Rappelons rapidement en quoi consiste cette proposition de loi.
 
  1. Seront fixés des consommations « moyennes » de référence par logement et familles (pavillons et logements avec chauffage individuel) ou immeuble (en cas de chauffage collectif).
  2. Une tarification progressive sera appliquée : les premiers kWh seront moins chers, les derniers seront plus chers, tout cela pour inciter à consommer modérément.
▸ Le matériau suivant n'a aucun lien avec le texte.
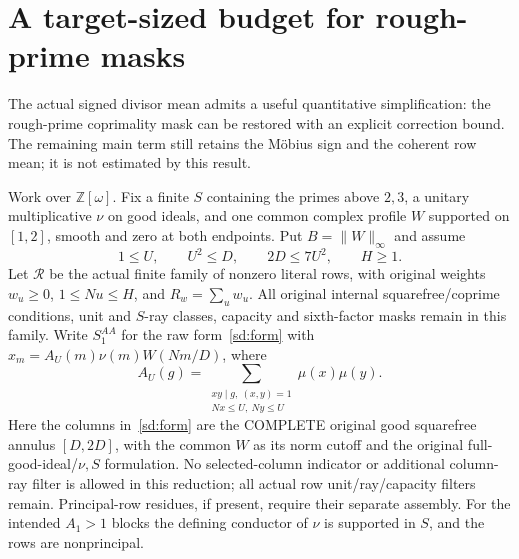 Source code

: \section{A target-sized budget for rough-prime masks}\label{rma:core}
The actual signed divisor mean admits a useful quantitative simplification:
the rough-prime coprimality mask can be restored with an explicit correction
bound.
The remaining main term still retains the M\"obius sign and the coherent
row mean; it is not estimated by this result.

Work over $\mathbb Z[\omega]$. Fix a finite $S$ containing the primes above $2,3$,
a unitary multiplicative $\nu$ on good ideals, and one common complex
profile $W$ supported on $[1,2]$, smooth and zero at both endpoints.
Put $B=\|W\|_\infty$ and assume
\begin{equation}\label{rma:window}
 1\le U,\qquad U^2\le D,\qquad 2D\le7U^2,\qquad H\ge1.
\end{equation}
Let $\mathcal R$ be the actual finite family of nonzero literal rows,
with original weights $w_u\ge0$, $1\le Nu\le H$, and $R_w=\sum_u w_u$. All original internal
squarefree/coprime conditions, unit and $S$-ray classes, capacity and
sixth-factor masks remain in this family. Write $S_1^{AA}$ for the raw
form~\eqref{sd:form} with $x_m=A_U(m)\nu(m)W(Nm/D)$, where
\begin{equation}\label{rma:AU}
 A_U(g)=\sum_{\substack{xy\mid g,\ (x,y)=1\\Nx\le U,\ Ny\le U}}
                  \mu(x)\mu(y).
\end{equation}
Here the columns in~\eqref{sd:form} are the COMPLETE original good
squarefree annulus $[D,2D]$, with the common $W$ as its norm cutoff and
the original full-good-ideal/$\nu,S$ formulation. No selected-column
indicator or additional column-ray filter is allowed in this reduction;
all actual row unit/ray/capacity filters remain.
Principal-row residues, if present, require their separate assembly.
For the intended $A_1>1$ blocks the defining conductor of $\nu$ is
supported in $S$, and the rows are nonprincipal.

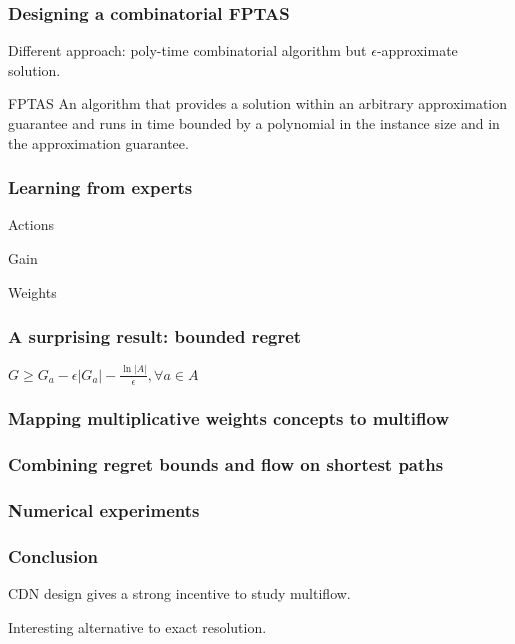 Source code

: \documentclass{beamer}
\begin{document}
\begin{frame}
    \frametitle{Designing a combinatorial FPTAS}

    Different approach: poly-time combinatorial algorithm but
    $\epsilon$-approximate solution.

    FPTAS An algorithm that provides a solution within an arbitrary
    approximation guarantee and runs in time bounded by a polynomial in the
    instance size and in the approximation guarantee.

\end{frame}

\begin{frame}
    \frametitle{Learning from experts}

    Actions

    Gain

    Weights

\end{frame}

\begin{frame}
    \frametitle{A surprising result: bounded regret}

    $G \geq G_a - \epsilon |G_a| - \frac{\ln |A|}{\epsilon}, \forall a \in A$
\end{frame}

\begin{frame}
    \frametitle{Mapping multiplicative weights concepts to multiflow}
\end{frame}

\begin{frame}
    \frametitle{Combining regret bounds and flow on shortest paths}

\end{frame}

\begin{frame}
    \frametitle{Numerical experiments}

\end{frame}

\begin{frame}
    \frametitle{Conclusion}

    CDN design gives a strong incentive to study multiflow.

    Interesting alternative to exact resolution.


\end{frame}
\end{document}
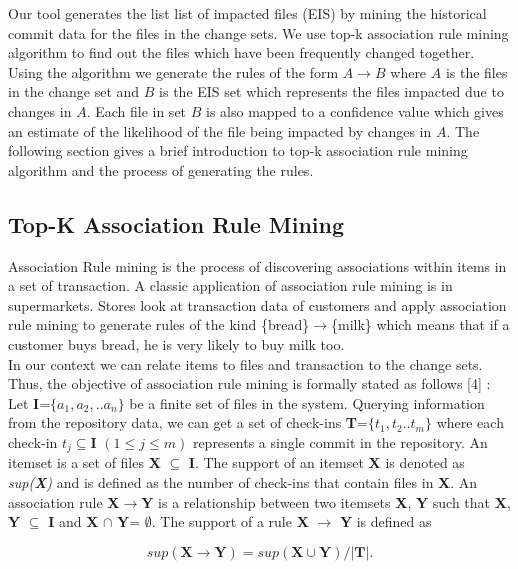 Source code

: Our tool generates the list list of impacted files (EIS) by mining the historical commit data for the files in the change sets. We use top-k association rule mining algorithm to find out the files which have been frequently changed together. Using the algorithm we generate the rules of the form $A \rightarrow B$ where $A$ is the files in the change set and $B$ is the EIS set which represents the files impacted due to changes in $A$. Each file in set $B$ is also mapped to a confidence value which gives an estimate of the likelihood of the file being impacted by changes in $A$. The following section gives a brief introduction to top-k association rule mining algorithm and the process of generating the rules.\\  

\subsection{Top-K Association Rule Mining}

Association Rule mining is the process of discovering associations within items in a set of transaction. A classic application of association rule mining is in supermarkets. Stores look at transaction data of customers and apply association rule mining to generate rules of the kind \{bread\}$\rightarrow$\{milk\} which means that if a customer buys bread, he is very likely to buy milk too.\\
In our context we can relate items to files and transaction to the change sets. Thus, the objective of association rule mining is formally stated as follows [4] :\\
Let \textbf{I}=$\{a_{1},a_{2},..a_{n}\}$ be a finite set of files in the system. Querying information from the repository data, we can get a set of check-ins \textbf{T}=$\{t_{1},t_{2}..t_{m}\}$ where each check-in $t_{j}\subseteq\textbf{I}$ $(1 \le j \le m)$ represents a single commit in the repository. An itemset is a set of files \textbf{X} $\subseteq$ \textbf{I}. The support of an itemset \textbf{X} is denoted as \textit{sup(\textbf{X})} and is defined as the number of check-ins that contain files in \textbf{X}. An association rule \textbf{X}$\rightarrow$\textbf{Y} is a relationship between two itemsets \textbf{X}, \textbf{Y} such that \textbf{X}, \textbf{Y} $\subseteq$ \textbf{I} and \textbf{X} $\cap$ \textbf{Y}= $\emptyset$. The support of a rule \textbf{X} $\rightarrow$ \textbf{Y} is defined as 

\begin{equation}
\textit{sup}(\textbf{X} \rightarrow \textbf{Y}) = \textit{sup}(\textbf{X}\cup\textbf{Y}) / |\textbf{T}|.
\end{equation}
 

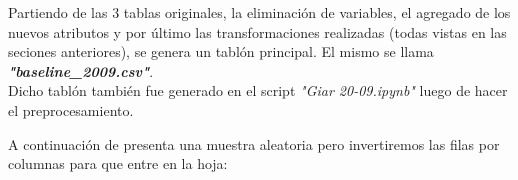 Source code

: Partiendo de las 3 tablas originales, la eliminación de variables, el agregado de los nuevos atributos y por último las transformaciones realizadas (todas vistas en las seciones anteriores), se genera un tablón principal. El mismo se llama \textbf{\textit{"baseline\_2009.csv"}}. \\

Dicho tablón también fue generado en el script \textit{"Giar 20-09.ipynb"} luego de hacer el preprocesamiento.

A continuación de presenta una muestra aleatoria pero invertiremos las filas por columnas para que entre en la hoja:










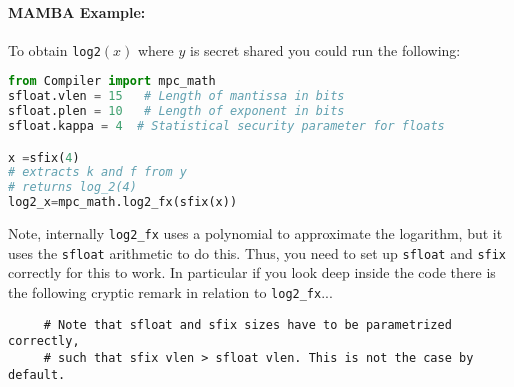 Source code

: \paragraph{MAMBA Example:} To obtain \verb|log2|$(x)$ where $y$ is secret shared you could run the following:
\begin{lstlisting}[language={python}]
from Compiler import mpc_math
sfloat.vlen = 15   # Length of mantissa in bits
sfloat.plen = 10   # Length of exponent in bits
sfloat.kappa = 4  # Statistical security parameter for floats

x =sfix(4)
# extracts k and f from y
# returns log_2(4)
log2_x=mpc_math.log2_fx(sfix(x))
\end{lstlisting}
Note, internally \verb+log2_fx+ uses a polynomial to approximate the logarithm, but it uses the \verb+sfloat+ arithmetic to do this.
Thus, you need to set up \verb+sfloat+ and \verb+sfix+ correctly for this to work.
In particular if you look deep inside the code there is the following cryptic remark in relation to \verb+log2_fx+...
\begin{verbatim}
     # Note that sfloat and sfix sizes have to be parametrized correctly,
     # such that sfix vlen > sfloat vlen. This is not the case by default.
\end{verbatim}


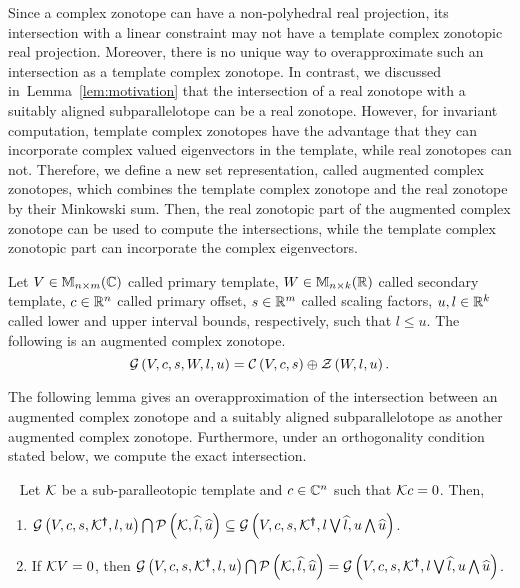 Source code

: Since a complex zonotope can have a non-polyhedral real projection,
its intersection with a linear constraint may not have a template
complex zonotopic real projection.  Moreover, there is no unique way
to overapproximate such an intersection as a template complex
zonotope.  In contrast, we discussed in~Lemma~\ref{lem:motivation}
that the intersection of a real zonotope with a suitably aligned
subparallelotope can be a real zonotope.  However, for invariant
computation, template complex zonotopes have the advantage that they
can incorporate complex valued eigenvectors in the template, while
real zonotopes can not.  Therefore, we define a new set
representation, called augmented complex zonotopes, which combines the
template complex zonotope and the real zonotope by their Minkowski
sum.  Then, the real zonotopic part of the augmented complex zonotope
can be used to compute the intersections, while the template complex
zonotopic part can incorporate the complex eigenvectors.
%
\begin{definition}
Let $V\in\mathbb{M}_{n\times m}(\mathbb{C})$ called primary template, $W\in\mathbb{M}_{n\times k}(\mathbb{R})$
called secondary template, $c\in\mathbb{R}^n$ called primary offset,
$s\in\mathbb{R}^m$ called scaling factors, $u,l\in\mathbb{R}^k$ called lower
and upper interval bounds, respectively, such that $l\leq u$.  The
following is an augmented complex
zonotope.
\begin{equation*}
\mathcal{G}\left(V,c,s,W,l,u\right) = \mathcal{C}\left(V,c,s\right)\oplus\mathcal{Z}\left(W,l,u\right).
\end{equation*}
\end{definition}
%
The following lemma gives an overapproximation of the intersection
between an augmented complex zonotope and a suitably aligned
subparallelotope as another augmented complex zonotope.  Furthermore,
under an orthogonality condition stated below, we compute the exact
intersection.
%
\begin{lemma}~\label{lem:acz-int}
Let $\mathcal{K}$ be a sub-paralleotopic template and $c\in\mathbb{C}^n$
such that $\mathcal{K} c=0$.  Then,
\begin{enumerate}
\item
  $\mathcal{G}\left(V,c,s,\mathcal{K}^{\bm{\dagger}},l,u\right)\bigcap\mathcal{P}\left(\mathcal{K},\widehat{l},\widehat{u}\right)\subseteq
  \mathcal{G}\left(V,c,s,\mathcal{K}^{\bm{\dagger}},l\bigvee\widehat{l},u\bigwedge\widehat{u}\right)$.
\item If $\mathcal{K} V=0$, then $\mathcal{G}\left(V,c,s,\mathcal{K}^{\bm{\dagger}},l,u\right)\bigcap\mathcal{P}\left(\mathcal{K},\widehat{l},\widehat{u}\right)=
  \mathcal{G}\left(V,c,s,\mathcal{K}^{\bm{\dagger}},l\bigvee\widehat{l},u\bigwedge\widehat{u}\right)$.
\end{enumerate}
\end{lemma}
  3. Si la famille ou le syndicat des copropriétaires est en dessous de la consommation de référence, un BONUS sera appliqué ; dans la cas contraire (au dessus) un MALUS sera appliqué.
 
Nous sommes comme tout les gens responsables :
  • nous sommes favorables à tout ce qui peut inciter de nombreuses personnes à réduire leurs consommations excessives ;
  • nous sommes néanmoins très surpris par le détail de la proposition et avouons même être très intrigués par les aspects qui concernent les copropriétés avec chauffage collectif.
 
Nous avons donc rédigé un mémoire pour préciser ce qui - selon nous - ne va pas.
 
Parallèlement nous avons écrit au Député François BROTTES, auteur de la proposition de loi, afin d’échanger avec lui sur la complexité d’application du dispositif, voire - sur certains points - sur  son impossibilité d’application, voire même sur l’inopportunité de certaines dispositions.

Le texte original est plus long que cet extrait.